=== Section Start ===

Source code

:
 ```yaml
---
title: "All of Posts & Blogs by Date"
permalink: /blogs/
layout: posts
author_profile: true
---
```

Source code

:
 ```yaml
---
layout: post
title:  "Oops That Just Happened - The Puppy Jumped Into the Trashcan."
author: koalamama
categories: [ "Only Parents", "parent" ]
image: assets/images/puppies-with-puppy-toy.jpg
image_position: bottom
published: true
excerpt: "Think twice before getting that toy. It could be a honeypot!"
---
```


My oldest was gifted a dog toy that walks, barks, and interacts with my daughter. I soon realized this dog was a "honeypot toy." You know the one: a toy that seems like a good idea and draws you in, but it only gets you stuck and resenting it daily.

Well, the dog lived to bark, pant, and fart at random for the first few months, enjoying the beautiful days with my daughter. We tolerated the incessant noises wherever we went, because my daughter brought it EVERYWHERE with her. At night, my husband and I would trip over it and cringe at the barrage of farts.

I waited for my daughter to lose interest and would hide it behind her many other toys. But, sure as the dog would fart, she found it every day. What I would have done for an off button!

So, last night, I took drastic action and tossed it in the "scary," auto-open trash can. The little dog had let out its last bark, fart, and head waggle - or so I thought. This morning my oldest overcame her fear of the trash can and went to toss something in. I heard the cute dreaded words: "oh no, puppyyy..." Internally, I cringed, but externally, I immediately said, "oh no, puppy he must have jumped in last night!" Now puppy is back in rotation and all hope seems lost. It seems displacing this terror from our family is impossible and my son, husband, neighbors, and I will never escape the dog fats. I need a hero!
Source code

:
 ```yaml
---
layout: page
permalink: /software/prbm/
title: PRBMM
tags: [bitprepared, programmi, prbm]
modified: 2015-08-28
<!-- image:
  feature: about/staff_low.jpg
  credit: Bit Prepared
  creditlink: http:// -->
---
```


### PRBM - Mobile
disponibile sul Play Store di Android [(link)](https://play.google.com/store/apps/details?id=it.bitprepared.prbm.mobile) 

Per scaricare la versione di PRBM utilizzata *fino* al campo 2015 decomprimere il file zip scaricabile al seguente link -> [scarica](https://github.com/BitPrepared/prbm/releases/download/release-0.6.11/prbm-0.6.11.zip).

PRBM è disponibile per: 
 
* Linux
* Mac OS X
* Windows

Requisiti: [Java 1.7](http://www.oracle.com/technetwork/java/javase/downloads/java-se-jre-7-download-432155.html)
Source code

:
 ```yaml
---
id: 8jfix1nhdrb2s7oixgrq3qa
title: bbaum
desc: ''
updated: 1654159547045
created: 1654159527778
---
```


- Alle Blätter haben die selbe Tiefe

=== Section End ===
=== Section Start ===

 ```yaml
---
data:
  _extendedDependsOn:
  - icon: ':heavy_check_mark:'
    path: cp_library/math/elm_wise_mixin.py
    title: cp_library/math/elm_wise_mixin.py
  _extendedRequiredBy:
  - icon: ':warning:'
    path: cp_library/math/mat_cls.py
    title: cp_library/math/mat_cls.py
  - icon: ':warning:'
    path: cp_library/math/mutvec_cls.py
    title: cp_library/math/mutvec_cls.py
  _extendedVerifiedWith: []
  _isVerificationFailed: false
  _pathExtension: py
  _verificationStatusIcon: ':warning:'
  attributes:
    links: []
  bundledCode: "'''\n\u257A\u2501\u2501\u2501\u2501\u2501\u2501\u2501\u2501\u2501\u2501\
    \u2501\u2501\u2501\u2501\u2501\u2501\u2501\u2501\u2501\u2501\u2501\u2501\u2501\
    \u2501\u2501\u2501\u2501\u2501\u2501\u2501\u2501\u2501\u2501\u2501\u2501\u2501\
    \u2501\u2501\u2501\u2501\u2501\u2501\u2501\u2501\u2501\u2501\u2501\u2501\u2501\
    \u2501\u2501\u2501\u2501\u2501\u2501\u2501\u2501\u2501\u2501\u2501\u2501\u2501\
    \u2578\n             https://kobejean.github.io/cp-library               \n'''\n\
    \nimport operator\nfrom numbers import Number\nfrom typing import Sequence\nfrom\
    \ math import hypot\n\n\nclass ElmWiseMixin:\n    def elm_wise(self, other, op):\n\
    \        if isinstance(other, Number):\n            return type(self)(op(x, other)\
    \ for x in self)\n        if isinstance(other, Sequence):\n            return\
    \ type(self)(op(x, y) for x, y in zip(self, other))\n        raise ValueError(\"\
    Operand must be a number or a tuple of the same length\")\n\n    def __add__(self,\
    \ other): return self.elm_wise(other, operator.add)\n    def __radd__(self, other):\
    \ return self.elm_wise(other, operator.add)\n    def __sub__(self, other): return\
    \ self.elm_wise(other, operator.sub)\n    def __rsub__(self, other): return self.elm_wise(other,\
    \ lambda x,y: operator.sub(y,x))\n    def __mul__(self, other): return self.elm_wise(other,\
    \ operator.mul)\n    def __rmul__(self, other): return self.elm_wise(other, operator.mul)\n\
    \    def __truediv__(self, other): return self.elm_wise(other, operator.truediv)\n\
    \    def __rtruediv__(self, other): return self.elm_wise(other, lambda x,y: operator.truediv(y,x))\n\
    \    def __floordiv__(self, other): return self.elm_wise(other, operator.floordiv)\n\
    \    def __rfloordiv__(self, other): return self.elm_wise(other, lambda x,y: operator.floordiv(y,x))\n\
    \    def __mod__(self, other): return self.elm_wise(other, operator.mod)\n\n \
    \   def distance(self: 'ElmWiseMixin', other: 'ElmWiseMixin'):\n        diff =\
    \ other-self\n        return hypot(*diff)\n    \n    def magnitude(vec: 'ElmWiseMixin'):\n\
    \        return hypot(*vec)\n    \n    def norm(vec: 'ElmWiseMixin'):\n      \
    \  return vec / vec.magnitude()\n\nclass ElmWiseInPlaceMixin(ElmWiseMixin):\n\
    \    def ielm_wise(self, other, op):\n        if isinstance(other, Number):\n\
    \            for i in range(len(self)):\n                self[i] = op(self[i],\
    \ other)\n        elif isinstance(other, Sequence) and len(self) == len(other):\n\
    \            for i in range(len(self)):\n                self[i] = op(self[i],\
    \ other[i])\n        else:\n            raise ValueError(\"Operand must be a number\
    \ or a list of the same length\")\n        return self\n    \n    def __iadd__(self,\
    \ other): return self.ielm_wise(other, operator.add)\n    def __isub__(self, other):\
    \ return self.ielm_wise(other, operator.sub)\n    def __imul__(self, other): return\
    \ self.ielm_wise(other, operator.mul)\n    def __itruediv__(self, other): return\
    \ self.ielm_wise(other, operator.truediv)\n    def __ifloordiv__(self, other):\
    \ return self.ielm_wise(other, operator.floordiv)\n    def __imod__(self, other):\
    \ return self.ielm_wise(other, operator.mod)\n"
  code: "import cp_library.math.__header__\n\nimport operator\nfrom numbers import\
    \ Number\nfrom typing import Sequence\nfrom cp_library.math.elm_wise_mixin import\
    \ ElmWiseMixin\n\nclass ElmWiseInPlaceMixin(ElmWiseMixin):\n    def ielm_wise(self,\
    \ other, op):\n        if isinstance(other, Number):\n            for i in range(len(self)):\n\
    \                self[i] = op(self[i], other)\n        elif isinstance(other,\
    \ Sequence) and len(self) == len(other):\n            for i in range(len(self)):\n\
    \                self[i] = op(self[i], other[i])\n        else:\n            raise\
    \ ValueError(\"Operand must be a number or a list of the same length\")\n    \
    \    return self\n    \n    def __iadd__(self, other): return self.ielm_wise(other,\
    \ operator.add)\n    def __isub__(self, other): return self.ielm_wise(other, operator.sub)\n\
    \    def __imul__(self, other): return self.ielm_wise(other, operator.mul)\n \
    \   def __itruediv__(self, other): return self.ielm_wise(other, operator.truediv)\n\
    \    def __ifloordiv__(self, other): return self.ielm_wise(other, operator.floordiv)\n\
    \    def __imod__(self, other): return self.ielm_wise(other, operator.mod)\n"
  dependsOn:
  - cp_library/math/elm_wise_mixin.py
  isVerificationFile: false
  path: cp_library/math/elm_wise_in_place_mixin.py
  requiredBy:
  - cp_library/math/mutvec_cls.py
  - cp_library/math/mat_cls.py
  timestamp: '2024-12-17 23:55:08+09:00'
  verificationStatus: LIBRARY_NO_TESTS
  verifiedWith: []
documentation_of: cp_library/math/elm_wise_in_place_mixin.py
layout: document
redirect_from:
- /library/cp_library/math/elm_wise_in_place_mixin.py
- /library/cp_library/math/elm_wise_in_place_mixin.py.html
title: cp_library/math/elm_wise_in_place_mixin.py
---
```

=== Section End ===

**Work item**
If a line in the records above contains the word "Sequence", count it, then give the total and nothing else.

**Answer space**
5